「日本一苦労」のオケ、急転直下の演奏会 「名刺がわりのあの曲を」
尾崎千裕
沖縄初のプロオーケストラとして発足した琉球交響楽団が、大阪で初めての演奏会を開く。結成から21年。本土復帰50周年の節目の年に、情感豊かなオリジナル曲を響かせる。
大阪公演は6月5日午後3時、大阪市北区のザ・シンフォニーホール。問い合わせはキョードーインフォメーション(0570・200・888)。

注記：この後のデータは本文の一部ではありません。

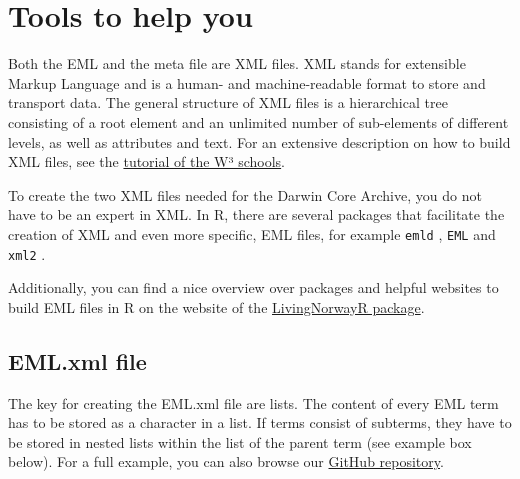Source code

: \documentclass[
  oneside]{book}
\begin{document}
\section{Tools to help you}\label{tools-to-help-you-5}

Both the EML and the meta file are XML files. XML stands for extensible Markup Language and is a human- and machine-readable format to store and transport data. The general structure of XML files is a hierarchical tree consisting of a root element and an unlimited number of sub-elements of different levels, as well as attributes and text. For an extensive description on how to build XML files, see the \href{https://www.w3schools.com/xml/default.asp}{tutorial of the W³ schools}.

To create the two XML files needed for the Darwin Core Archive, you do not have to be an expert in XML. In R, there are several packages that facilitate the creation of XML and even more specific, EML files, for example \texttt{emld} \autocite{R-emld}, \texttt{EML} \autocite{R-EML} and \texttt{xml2} \autocite{R-xml2}.

Additionally, you can find a nice overview over packages and helpful websites to build EML files in R on the website of the \href{https://livingnorway.github.io/LivingNorwayR/articles/EML_R_packages_overview.html}{LivingNorwayR package}.

\subsection{EML.xml file}\label{eml.xml-file}

The key for creating the EML.xml file are lists. The content of every EML term has to be stored as a character in a list. If terms consist of subterms, they have to be stored in nested lists within the list of the parent term (see example box below). For a full example, you can also browse our \href{https://github.com/LTER-LIFE/FDFDT}{GitHub repository}.
\end{document}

設立したのは2001年。沖縄県立芸術大の卒業生らが中心で、旗振り役は、当時の音楽学部長でNHK交響楽団の首席トランペット奏者も務めた祖堅(そけん)方正(ほうせい)だった。祖堅が13年に急逝後は、ミュージックアドバイザーとして長年交流のあった大友直人が、16年から音楽監督として楽団を率いてきた。
現在、楽団員は42人。NPO法人として浦添市に拠点を置くが、常設の練習場はない。全員で舞台に上がるのは年2回の定期演奏会ぐらいで、ほかは小編成で学校や公民館などをまわっている。楽器の運搬、演奏会の告知や印刷物、チケット販売などは、いずれも楽団員が手分けして作業する。
自治体からの公的支援が乏しく、大友いわく「日本一苦労して、日本一厳しい状況に置かれているオケ」。